Ryan, who was ordained at the Springfield cathedral in 1979, served at a parish in Godfrey and was the director of the Catholic Children’s Home in Alton.
According to a biography, he had been working outside of the Springfield diocese since 1984.
Clohessy said it was “likely” Ryan lives in Springfield, where he has family.
Clohessy said the other four priests — the Revs. Kenneth John Gansmann, John “Jack” Campbell and Joseph C. Gill and Brother Jerome Kucan (also spelled Kocan) — were on “credibly accused” lists from other dioceses and should be included on Springfield’s list.
Gansmann, who was accused of abusing at least one minor, worked at a Franciscan seminary in Teutopolis (which closed in 1978) and was on “credibly accused” lists for the archdioceses of Nashville and St. Paul.
Campbell and Gill were on the Jesuits’ Midwest Province “credibly accused” list. Both worked in Decatur.
Kucan was on “credibly accused” lists in Erie and Harrisburg, Pennsylvania. Kucan studied at the Teutopolis seminary.
“Other church officials in other places have said these men are credibly accused offenders and we’re not going to let them function in our diocese and we’re going to use our websites to warn people about them,” Clohessy said. “So our question to Bishop Paprocki is, if your brother bishops have said (that), why won’t you do the same?”
Paprocki, like other bishops, is “an expert at hair-splitting and for every one of these names, he can come up with an excuse why not to put them on the list,” Clohessy said. If Paprocki “is genuinely interested in helping victims heal and protecting kids, he will put the names out there.”
Clohessy said the group has in the past lobbied to have the names of 11 other priests added to Springfield’s list.
Clohessy said he has not personally contacted or confronted Paprocki about either set of names.
Lena Woltering of Belleville, who was protesting Wednesday, said Catholics in the pews “don’t have an idea of what’s going or the damage that’s being done (to the church). It continues.
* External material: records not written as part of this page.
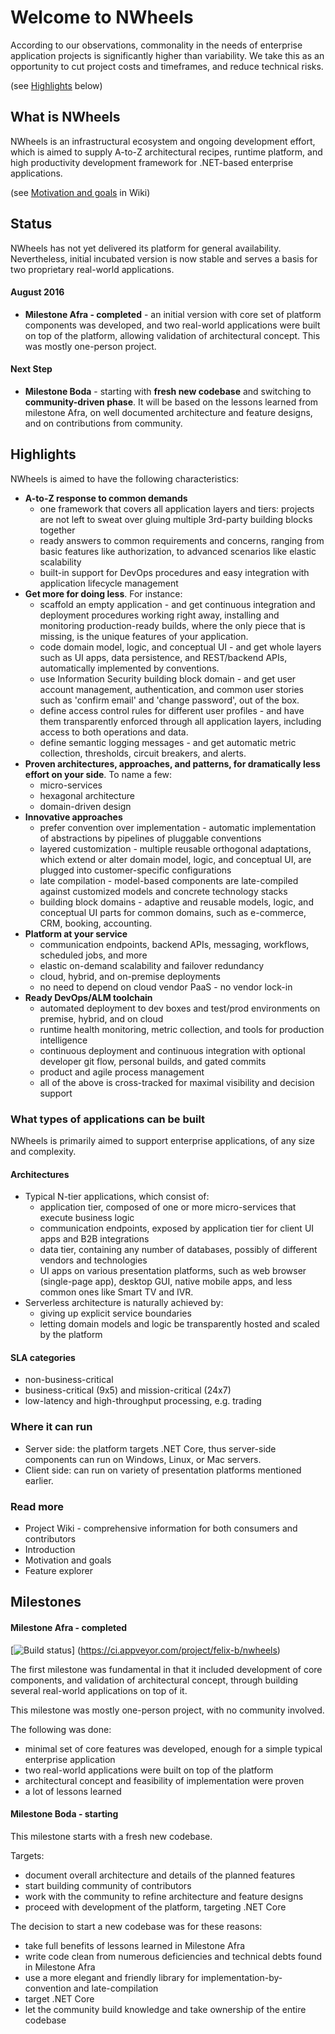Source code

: Welcome to NWheels
=======

According to our observations, commonality in the needs of enterprise application projects is significantly higher than variability. We take this as an opportunity to cut project costs and timeframes, and reduce technical risks. 

(see [Highlights](#highlights) below)

## What is NWheels

NWheels is an infrastructural ecosystem and ongoing development effort, which is aimed to supply A-to-Z architectural recipes, runtime platform, and high productivity development framework for .NET-based enterprise applications. 

(see [Motivation and goals](https://github.com/felix-b/NWheels/wiki/Motivation-and-goals) in Wiki)

## Status

NWheels has not yet delivered its platform for general availability. Nevertheless, initial incubated version is now stable and serves a basis for two proprietary real-world applications. 

#### August 2016

- **Milestone Afra - completed** - an initial version with core set of platform components was developed, and two real-world applications were built on top of the platform, allowing validation of architectural concept. This was mostly one-person project. 

#### Next Step 

- **Milestone Boda** - starting with **fresh new codebase** and switching to **community-driven phase**. It will be based on the lessons learned from milestone Afra, on well documented architecture and feature designs, and on contributions from community. 

## Highlights

NWheels is aimed to have the following characteristics:

- **A-to-Z response to common demands**
  - one framework that covers all application layers and tiers: projects are not left to sweat over gluing multiple 3rd-party building blocks together
  - ready answers to common requirements and concerns, ranging from basic features like authorization, to advanced scenarios like elastic scalability
  - built-in support for DevOps procedures and easy integration with application lifecycle management
- **Get more for doing less**. For instance: 
  - scaffold an empty application - and get continuous integration and deployment procedures working right away, installing  and monitoring production-ready builds, where the only piece that is missing, is the unique features of your application.
  - code domain model, logic, and conceptual UI - and get whole layers such as UI apps, data persistence, and REST/backend APIs, automatically implemented by conventions.
  - use Information Security building block domain - and get user account management, authentication, and common user stories such as  'confirm email' and 'change password', out of the box.
  - define access control rules for different user profiles - and have them transparently enforced through all application layers, including access to both operations and data.
  - define semantic logging messages - and get automatic metric collection, thresholds, circuit breakers, and alerts.
- **Proven architectures, approaches, and patterns, for dramatically less effort on your side**. To name a few:
  - micro-services
  - hexagonal architecture 
  - domain-driven design 
- **Innovative approaches**
  - prefer convention over implementation - automatic implementation of abstractions by pipelines of pluggable conventions
  - layered customization - multiple reusable orthogonal adaptations, which extend or alter domain model, logic, and conceptual UI, are plugged into customer-specific configurations
  - late compilation - model-based components are late-compiled against customized models and concrete technology stacks
  - building block domains - adaptive and reusable models, logic, and conceptual UI parts for common domains, such as e-commerce, CRM, booking, accounting.
- **Platform at your service**
  - communication endpoints, backend APIs, messaging, workflows, scheduled jobs, and more
  - elastic on-demand scalability and failover redundancy
  - cloud, hybrid, and on-premise deployments
  - no need to depend on cloud vendor PaaS - no vendor lock-in
- **Ready DevOps/ALM toolchain**
  - automated deployment to dev boxes and test/prod environments on premise, hybrid, and on cloud
  - runtime health monitoring, metric collection, and tools for production intelligence
  - continuous deployment and continuous integration with optional developer git flow, personal builds, and gated commits
  - product and agile process management
  - all of the above is cross-tracked for maximal visibility and decision support

### What types of applications can be built

NWheels is primarily aimed to support enterprise applications, of any size and complexity.

#### Architectures

- Typical N-tier applications, which consist of:
  - application tier, composed of one or more micro-services that execute business logic
  - communication endpoints, exposed by application tier for client UI apps and B2B integrations
  - data tier, containing any number of databases, possibly of different vendors and technologies
  - UI apps on various presentation platforms, such as web browser (single-page app), desktop GUI, native mobile apps, and less common ones like Smart TV and IVR. 
- Serverless architecture is naturally achieved by:
  - giving up explicit service boundaries
  - letting domain models and logic be transparently hosted and scaled by the platform

#### SLA categories
  
- non-business-critical
- business-critical (9x5) and mission-critical (24x7)
- low-latency and high-throughput processing, e.g. trading
  
### Where it can run 

- Server side: the platform targets .NET Core, thus server-side components can run on Windows, Linux, or Mac servers.
- Client side: can run on variety of presentation platforms mentioned earlier.
 
### Read more

- Project Wiki - comprehensive information for both consumers and contributors
- Introduction
- Motivation and goals
- Feature explorer 

## Milestones

#### Milestone Afra - completed

[![Build status](https://ci.appveyor.com/api/projects/status/x0xcs9lfg4tee88s?svg=true)]
(https://ci.appveyor.com/project/felix-b/nwheels)

The first milestone was fundamental in that it included development of core components, and validation of architectural concept, through building several real-world applications on top of it.

This milestone was mostly one-person project, with no community involved. 

The following was done:
- minimal set of core features was developed, enough for a simple typical enterprise application 
- two real-world applications were built on top of the platform
- architectural concept and feasibility of implementation were proven
- a lot of lessons learned

#### Milestone Boda - starting

This milestone starts with a fresh new codebase. 

Targets:
- document overall architecture and details of the planned features
- start building community of contributors
- work with the community to refine architecture and feature designs
- proceed with development of the platform, targeting .NET Core

The decision to start a new codebase was for these reasons:
- take full benefits of lessons learned in Milestone Afra
- write code clean from numerous deficiencies and technical debts found in Milestone Afra
- use a more elegant and friendly library for implementation-by-convention and late-compilation 
- target .NET Core
- let the community build knowledge and take ownership of the entire codebase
We have to keep it in the headlines.
“Most of the regular parishioners want to stay in denial (about clergy sexual abuse). It’s too difficult to admit to the truth and they hope that we’re wrong.”
Hansen, the diocese spokesman, said “since the late 1990s, the diocese has employed a zero-tolerance approach to abuse, marked by involvement of civil authorities, the leadership of a predominantly lay review board, comprehensive awareness training and improvements in seminary formation.
“Any single case of abuse is one too many. We encourage anyone with information about a case of abuse to contact the diocese’s Child Abuse Reporting and Investigation number at (217) 321-1155.”
Allegations of clerical sexual abuse of minors are investigated and examined by a review board composed predominantly of lay people not employed by the diocese, Hansen said.